I have been trying to solve this exercise:
$$A = \left\{3 - \frac{1}{2n} : n \in \mathbb{N} - \left\{ 0 \right\} \right\}$$
$$ B = \left\{ \pi - \frac{2}{n} : n \in \mathbb{N} - \left\{0 \right\} \right\} \cup \left\{4 \right\} $$
$$C = \left\{ 0 \right\} \cup \left\{ \frac{1}{n} : n \in \mathbb{N} - \left\{ 0 \right\} \right\} \cup \left\{2 - \frac{1}{n} : n \in \mathbb{N} - \left\{ 0 \right\} \right\}$$
Which of sets $A, B, C, \mathbb{N}, \mathbb{Z}, \mathbb{Q}, \mathbb{Q} - \left\{ 0 \right\}, \mathbb{R}, \mathbb{R} - \left\{ 0 \right\}$ are well ordered by $\le$? Which ones are isomorphic?
I'd love to see a detailed solution to this, as I have some problems with the Set Theory subject. I'm a first year CS student.
Thank you in advance.
 A: A set is well ordered by $\leq$ if it is totally ordered by $\leq$ (there is no pair of incomparable elements) and in every non-empty subset of that set there exists a $\leq$-least element.
All of the sets in your question are totally ordered since they are all subsets of real numbers (and the relation $\leq$ is a total ordering for that set).
With this in mind, here's how you could approach the problem of well orderedness for the first three sets in your question:


*

*Set $A$ is well ordered: for any subset generated by the positive natural numbers $n_1 < n_2 < \dots$ the least element is equal to $3 - \frac{1}{2n_1}$.

*Set $B$ is well ordered for similar reasons.

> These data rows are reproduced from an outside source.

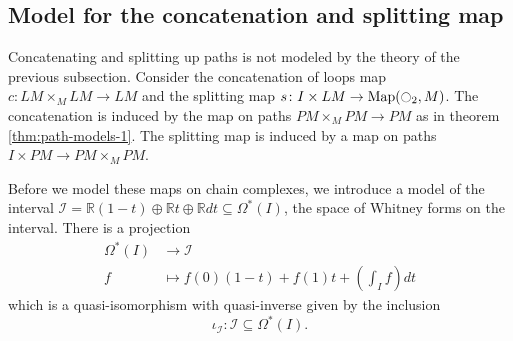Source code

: \documentclass{scrartcl}
\theoremstyle{plain}
\theoremstyle{definition}
\newtheorem{remark}[theorem]{Remark}
\newcommand{\R}{\mathbb R}
\newcommand{\Z}{\mathbb Z}
\renewcommand{\subset}{\subseteq}
\DeclareMathOperator{\Map}{Map}
\begin{document}
\subsection{Model for the concatenation and splitting map}\label{subsec:model-concatenation} 
Concatenating and splitting up paths is not modeled by the theory of the previous subsection. Consider the concatenation of loops map $c\colon LM\times_M LM\to LM$ and the splitting map $s\colon I\times LM\to \Map(\ocircle_2, M)$. The concatenation is induced by the map on paths $PM\times_M PM \to PM$ as in theorem \ref{thm:path-models-1}. The splitting map is induced by a map on paths $I\times PM \to PM\times_M PM$.


Before we model these maps on chain complexes, we introduce a model of the interval $\mathcal I = \R (1-t) \oplus \R t \oplus \R dt\subset \Omega^*(I)$, the space of Whitney forms on the interval. There is a projection 
\begin{align*}
    \Omega^*(I) &\to \mathcal I\\
    f&\mapsto f(0)(1-t) + f(1) t + \left(\int_I f\right) dt
\end{align*}
which is a quasi-isomorphism with quasi-inverse given by the inclusion $$\iota_{\mathcal I}\colon \mathcal I \subset \Omega^*(I).$$ 
\end{document}
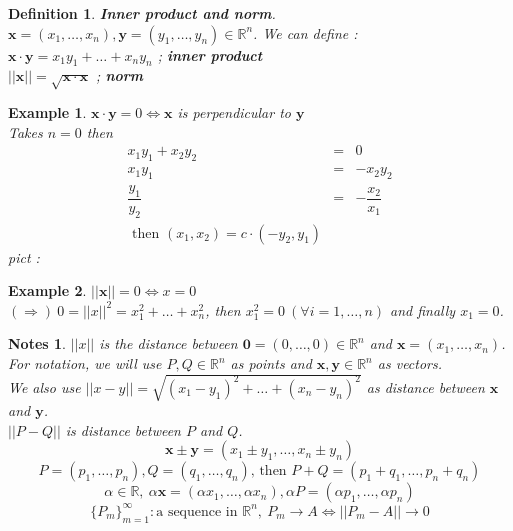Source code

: \documentclass[a4paper,10pt]{article}
\newtheorem{defi}{Definition}
\newtheorem{ex}{Example}
\newtheorem{note}{Notes}
\begin{document}
\begin{defi}
	\textbf{Inner product and norm}.\\
	$ \mathbf{x} = (x_{1}, \dots, x_{n}) , \mathbf{y} = (y_{1}, \dots, y_{n}  ) \in \mathbb{R}^n $. We can define : \\
	$ \mathbf{x} \cdot \mathbf{y} = x_{1}y_{1} + \dots + x_{n}y_{n} $ ; \textbf{inner product}\\
	$ || \mathbf{x} ||= \sqrt{\mathbf{x} \cdot \mathbf{x}} $ ; \textbf{norm}
\end{defi}

\begin{ex}
	$ \mathbf{x} \cdot \mathbf{y} =0 \Leftrightarrow \mathbf{x} $ is perpendicular to $ \mathbf{y} $\\
	Takes $ n=0 $ then
	\begin{eqnarray} \nonumber
	x_{1}y_{1} + x_{2}y_{2} &=& 0 \\ \nonumber
	x_{1}y_{1} &=& -x_{2}y_{2} \\ \nonumber
	\dfrac{y_{1}}{y_{2}} &=& - \dfrac{x_{2}}{x_{1}}\\ \nonumber
	\text{ then } (x_{1},x_{2}) = c \cdot(-y_{2},y_{1})
	\end{eqnarray}
	pict : 
\end{ex}

\begin{ex}
	$ ||\mathbf{x}||=0 \Leftrightarrow x=0$\\
	$ (\Rightarrow) \ 0 = || x ||^2 = x_{1}^2 + \dots + x_{n}^2 $, then $ x_{1}^2 =0 \ (\forall i =1, \dots, n )$ and finally $ x_{1}=0 $.
\end{ex}

\begin{note}
	$ || x || $ is the distance between $ \mathbf{0} = (0, \dots, 0) \in \mathbb{R}^n $ and $ \mathbf{x}= (x_{1}, \dots, x_{n}) $.\\
	For notation, we will use $ P,Q \in \mathbb{R}^n $ as points and  $ \mathbf{x}, \mathbf{y} \in \mathbb{R}^n $ as vectors. \\
	We also use $ || x-y || = \sqrt{(x_{1}-y_{1})^2 + \dots + (x_{n}-y_{n})^2} $ as distance between $ \mathbf{x} $ and $ \mathbf{y} $. \\
	$ || P-Q || $ is distance between $ P $ and $ Q $.
	\[ \mathbf{x} \pm \mathbf{y} = ( x_{1} \pm y_{1} , \dots, x_{n} \pm y_{n} ) \]
	\[ P=(p_{1}, \dots, p_{n}) ,  Q = (q_{1}, \dots, q_{n})  \text{, then } P+Q = (p_{1}+q_{1}, \dots, p_{n}+q_{n}) \]
	\[ \alpha \in \mathbb{R}, \ \alpha\mathbf{x} = (\alpha x_{1}, \dots, \alpha x_{n}),  \alpha P = (\alpha p_{1}, \dots, \alpha p_{n})\]
	\[  \{P_{m}\}_{m=1}^{\infty} : \text{a sequence in } \mathbb{R}^n , \ P_{m} \rightarrow A \Leftrightarrow || P_{m}-A || \rightarrow 0 \]
\end{note}
\end{document}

*Set $C$ is not well ordered. It is the union of three sets: the second set has no least element. We can generate positive numbers arbitrarily close to $0$ by choosing larger and larger values of $n$.
For the question of which are isomorphic, look first at the cardinality of each set. A countable set such as $\mathbb{N}$ cannot be isomorphic to an uncountable set such as $\mathbb{R}$. Also look at which are well ordered and which are not. A well ordered set such as $\mathbb{N}$ is not isomorphic to, say, $\mathbb{Z}$ (one has a least element, the other does not). Thirdly note that $B$, while countable and well-ordered, has a greatest element (but do other sets such as $A$ and $\mathbb{N}$ do not).